───── Given data ─────

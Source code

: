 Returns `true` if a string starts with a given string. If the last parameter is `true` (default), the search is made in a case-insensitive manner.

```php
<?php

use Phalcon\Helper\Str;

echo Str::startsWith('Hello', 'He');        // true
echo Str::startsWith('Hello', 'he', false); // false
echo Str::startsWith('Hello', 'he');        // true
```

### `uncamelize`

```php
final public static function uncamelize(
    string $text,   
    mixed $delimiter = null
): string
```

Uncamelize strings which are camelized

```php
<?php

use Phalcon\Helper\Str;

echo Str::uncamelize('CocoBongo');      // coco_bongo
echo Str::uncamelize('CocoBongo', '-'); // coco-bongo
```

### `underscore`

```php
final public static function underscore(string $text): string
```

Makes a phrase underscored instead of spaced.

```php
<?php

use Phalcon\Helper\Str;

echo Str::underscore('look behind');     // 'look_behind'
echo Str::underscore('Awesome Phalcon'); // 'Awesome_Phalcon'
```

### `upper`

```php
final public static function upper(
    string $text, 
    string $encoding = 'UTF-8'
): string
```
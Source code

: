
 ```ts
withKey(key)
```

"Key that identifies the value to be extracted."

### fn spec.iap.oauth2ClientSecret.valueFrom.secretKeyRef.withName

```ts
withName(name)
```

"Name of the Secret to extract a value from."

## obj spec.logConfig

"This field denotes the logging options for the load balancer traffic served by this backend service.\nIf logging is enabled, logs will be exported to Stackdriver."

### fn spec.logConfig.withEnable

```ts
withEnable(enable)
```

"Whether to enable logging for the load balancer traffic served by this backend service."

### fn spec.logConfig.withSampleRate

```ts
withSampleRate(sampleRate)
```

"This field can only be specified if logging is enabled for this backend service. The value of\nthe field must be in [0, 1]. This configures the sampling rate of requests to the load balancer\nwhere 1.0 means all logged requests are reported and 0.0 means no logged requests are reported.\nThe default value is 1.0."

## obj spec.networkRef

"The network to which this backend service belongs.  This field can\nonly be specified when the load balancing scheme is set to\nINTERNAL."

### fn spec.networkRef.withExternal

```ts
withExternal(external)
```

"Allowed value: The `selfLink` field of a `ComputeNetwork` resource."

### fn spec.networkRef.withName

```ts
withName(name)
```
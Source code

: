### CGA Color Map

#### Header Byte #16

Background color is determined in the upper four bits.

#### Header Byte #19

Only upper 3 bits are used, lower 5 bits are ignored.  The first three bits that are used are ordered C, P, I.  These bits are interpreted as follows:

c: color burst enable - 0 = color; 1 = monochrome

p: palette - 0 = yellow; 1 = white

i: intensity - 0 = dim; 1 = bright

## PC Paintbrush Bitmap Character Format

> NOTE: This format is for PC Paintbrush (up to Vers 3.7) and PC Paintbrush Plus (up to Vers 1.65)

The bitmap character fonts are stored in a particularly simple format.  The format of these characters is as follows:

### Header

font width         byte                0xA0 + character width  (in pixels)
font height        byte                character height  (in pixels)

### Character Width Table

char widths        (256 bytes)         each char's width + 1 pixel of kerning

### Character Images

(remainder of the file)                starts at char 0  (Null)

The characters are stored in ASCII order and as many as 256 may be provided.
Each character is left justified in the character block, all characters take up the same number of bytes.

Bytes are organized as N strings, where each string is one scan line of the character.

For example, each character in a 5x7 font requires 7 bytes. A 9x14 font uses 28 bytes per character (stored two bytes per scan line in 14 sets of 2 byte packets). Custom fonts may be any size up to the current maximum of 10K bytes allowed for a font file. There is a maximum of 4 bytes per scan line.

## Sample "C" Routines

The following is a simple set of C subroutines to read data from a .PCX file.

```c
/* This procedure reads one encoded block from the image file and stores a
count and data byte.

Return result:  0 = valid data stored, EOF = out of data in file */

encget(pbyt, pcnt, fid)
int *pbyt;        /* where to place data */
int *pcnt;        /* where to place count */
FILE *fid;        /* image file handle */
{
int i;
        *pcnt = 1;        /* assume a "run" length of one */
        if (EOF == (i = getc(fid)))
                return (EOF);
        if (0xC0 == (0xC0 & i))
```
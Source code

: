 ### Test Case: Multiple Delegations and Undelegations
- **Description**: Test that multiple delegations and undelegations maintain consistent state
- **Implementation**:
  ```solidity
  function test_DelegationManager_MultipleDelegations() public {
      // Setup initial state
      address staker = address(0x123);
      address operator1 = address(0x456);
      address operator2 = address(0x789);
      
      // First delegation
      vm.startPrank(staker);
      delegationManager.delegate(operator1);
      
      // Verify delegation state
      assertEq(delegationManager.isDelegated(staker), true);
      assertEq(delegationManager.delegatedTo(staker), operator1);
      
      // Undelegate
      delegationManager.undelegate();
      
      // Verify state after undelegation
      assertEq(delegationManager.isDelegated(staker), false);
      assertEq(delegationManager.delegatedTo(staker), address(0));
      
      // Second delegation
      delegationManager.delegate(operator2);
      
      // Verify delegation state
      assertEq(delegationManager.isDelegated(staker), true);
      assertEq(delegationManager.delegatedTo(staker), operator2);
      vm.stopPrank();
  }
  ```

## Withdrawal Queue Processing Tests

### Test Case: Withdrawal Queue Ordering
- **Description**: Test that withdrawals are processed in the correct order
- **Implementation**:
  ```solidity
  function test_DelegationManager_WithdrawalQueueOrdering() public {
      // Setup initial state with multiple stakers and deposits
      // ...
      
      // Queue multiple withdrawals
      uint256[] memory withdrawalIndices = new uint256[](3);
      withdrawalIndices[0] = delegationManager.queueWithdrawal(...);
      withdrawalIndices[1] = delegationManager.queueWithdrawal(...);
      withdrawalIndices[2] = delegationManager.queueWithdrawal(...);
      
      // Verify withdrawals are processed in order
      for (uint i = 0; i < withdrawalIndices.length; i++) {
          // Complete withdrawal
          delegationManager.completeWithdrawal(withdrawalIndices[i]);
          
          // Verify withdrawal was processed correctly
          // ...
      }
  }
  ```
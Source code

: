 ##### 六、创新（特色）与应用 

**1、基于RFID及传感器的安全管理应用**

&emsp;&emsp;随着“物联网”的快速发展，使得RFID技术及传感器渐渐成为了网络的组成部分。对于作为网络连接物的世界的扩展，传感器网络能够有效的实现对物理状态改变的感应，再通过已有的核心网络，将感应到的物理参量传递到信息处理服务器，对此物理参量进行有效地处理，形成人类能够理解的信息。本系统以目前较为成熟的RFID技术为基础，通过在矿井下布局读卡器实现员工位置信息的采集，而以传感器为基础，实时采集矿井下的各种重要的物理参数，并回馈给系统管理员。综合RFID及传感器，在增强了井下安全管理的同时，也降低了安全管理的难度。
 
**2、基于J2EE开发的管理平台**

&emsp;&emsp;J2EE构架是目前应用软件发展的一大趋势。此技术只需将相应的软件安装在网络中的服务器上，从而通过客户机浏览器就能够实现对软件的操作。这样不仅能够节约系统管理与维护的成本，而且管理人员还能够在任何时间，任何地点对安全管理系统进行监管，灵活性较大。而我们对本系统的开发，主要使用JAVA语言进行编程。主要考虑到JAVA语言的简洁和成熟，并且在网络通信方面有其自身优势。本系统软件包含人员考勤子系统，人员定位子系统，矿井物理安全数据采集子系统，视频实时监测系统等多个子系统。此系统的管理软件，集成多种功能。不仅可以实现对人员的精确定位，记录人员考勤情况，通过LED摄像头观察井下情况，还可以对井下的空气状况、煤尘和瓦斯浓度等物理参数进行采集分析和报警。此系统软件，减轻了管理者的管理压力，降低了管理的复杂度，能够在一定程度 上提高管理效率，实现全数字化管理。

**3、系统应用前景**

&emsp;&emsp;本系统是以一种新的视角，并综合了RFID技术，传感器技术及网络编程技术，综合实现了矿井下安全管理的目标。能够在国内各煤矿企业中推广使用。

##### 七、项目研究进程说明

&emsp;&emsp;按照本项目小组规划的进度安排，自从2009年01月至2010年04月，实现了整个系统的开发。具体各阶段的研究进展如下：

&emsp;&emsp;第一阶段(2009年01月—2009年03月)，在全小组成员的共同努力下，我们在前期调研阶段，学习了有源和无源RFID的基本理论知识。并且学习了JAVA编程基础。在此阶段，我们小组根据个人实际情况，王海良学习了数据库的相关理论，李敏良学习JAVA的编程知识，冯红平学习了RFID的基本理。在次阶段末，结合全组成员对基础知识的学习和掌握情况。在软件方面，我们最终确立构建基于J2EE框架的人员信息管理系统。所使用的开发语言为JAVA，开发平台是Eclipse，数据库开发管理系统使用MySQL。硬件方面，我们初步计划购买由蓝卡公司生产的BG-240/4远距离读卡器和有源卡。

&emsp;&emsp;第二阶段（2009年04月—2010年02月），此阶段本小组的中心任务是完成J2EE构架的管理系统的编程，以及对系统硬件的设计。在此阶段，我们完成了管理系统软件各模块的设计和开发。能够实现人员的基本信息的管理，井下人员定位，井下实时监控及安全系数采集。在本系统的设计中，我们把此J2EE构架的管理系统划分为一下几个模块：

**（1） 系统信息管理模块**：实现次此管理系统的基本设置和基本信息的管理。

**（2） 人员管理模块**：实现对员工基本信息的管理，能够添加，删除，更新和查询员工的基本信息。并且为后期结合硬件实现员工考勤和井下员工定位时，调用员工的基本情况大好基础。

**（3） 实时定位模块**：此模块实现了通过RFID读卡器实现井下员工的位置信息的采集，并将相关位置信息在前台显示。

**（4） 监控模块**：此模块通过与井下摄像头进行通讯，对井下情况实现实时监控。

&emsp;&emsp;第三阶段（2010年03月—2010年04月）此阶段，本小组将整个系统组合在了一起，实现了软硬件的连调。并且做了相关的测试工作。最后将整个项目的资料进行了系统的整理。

─────

Gather up the lines containing the word "scan" from these records and copy them.

- Answer to this exercise -
Bytes are organized as N strings, where each string is one scan line of the character.
For example, each character in a 5x7 font requires 7 bytes. A 9x14 font uses 28 bytes per character (stored two bytes per scan line in 14 sets of 2 byte packets). Custom fonts may be any size up to the current maximum of 10K bytes allowed for a font file. There is a maximum of 4 bytes per scan line.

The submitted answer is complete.